▸ **THE PROBLEM**
Repeat the records below line by line, exactly, finishing on the line that contains "- Added smoothening to the camera zoom script".

▸ **Dataset excerpts**
##############################

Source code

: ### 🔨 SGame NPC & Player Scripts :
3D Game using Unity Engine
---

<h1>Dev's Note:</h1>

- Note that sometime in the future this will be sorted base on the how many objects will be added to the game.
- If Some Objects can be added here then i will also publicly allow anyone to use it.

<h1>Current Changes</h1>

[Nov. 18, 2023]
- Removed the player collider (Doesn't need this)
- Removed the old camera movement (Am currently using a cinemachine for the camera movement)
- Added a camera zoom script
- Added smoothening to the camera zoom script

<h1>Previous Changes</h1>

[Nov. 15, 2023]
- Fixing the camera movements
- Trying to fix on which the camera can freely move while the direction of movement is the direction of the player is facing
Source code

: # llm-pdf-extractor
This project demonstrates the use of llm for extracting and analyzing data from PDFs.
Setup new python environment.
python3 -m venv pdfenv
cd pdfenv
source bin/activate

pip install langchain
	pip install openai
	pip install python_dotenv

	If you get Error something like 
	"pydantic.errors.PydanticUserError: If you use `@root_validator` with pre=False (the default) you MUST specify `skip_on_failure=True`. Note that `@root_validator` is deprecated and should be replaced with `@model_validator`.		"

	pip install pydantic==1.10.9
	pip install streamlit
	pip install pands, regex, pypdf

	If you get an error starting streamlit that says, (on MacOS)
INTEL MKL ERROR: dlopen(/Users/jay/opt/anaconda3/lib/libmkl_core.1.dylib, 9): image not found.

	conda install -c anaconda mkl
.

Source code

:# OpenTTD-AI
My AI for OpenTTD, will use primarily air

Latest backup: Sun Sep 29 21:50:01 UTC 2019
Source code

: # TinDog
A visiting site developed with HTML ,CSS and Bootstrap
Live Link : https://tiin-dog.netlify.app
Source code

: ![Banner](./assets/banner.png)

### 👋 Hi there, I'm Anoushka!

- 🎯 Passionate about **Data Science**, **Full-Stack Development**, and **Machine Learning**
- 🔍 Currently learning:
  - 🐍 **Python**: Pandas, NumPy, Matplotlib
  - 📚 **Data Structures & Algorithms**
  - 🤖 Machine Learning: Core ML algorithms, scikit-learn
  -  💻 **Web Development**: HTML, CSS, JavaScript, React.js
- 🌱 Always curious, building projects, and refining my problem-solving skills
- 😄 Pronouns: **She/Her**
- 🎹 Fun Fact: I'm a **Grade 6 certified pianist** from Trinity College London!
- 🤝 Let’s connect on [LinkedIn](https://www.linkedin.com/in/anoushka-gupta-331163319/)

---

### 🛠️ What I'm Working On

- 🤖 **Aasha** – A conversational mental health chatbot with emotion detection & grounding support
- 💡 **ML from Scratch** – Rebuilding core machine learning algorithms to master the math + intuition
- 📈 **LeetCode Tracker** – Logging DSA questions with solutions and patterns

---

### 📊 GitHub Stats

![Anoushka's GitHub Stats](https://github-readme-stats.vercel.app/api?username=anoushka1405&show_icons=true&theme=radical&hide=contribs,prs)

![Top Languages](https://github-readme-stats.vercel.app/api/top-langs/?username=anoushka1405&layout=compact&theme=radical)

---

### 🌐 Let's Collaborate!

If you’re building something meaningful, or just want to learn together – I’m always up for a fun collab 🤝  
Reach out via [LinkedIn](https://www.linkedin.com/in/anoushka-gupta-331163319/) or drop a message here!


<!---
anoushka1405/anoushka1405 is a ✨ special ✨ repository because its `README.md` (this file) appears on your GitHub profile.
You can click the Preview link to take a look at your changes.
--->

##############################

▸ **WRITTEN ANSWER**
Source code

: ### 🔨 SGame NPC & Player Scripts :
3D Game using Unity Engine
---

<h1>Dev's Note:</h1>

- Note that sometime in the future this will be sorted base on the how many objects will be added to the game.
- If Some Objects can be added here then i will also publicly allow anyone to use it.

<h1>Current Changes</h1>

[Nov. 18, 2023]
- Removed the player collider (Doesn't need this)
- Removed the old camera movement (Am currently using a cinemachine for the camera movement)
- Added a camera zoom script
- Added smoothening to the camera zoom script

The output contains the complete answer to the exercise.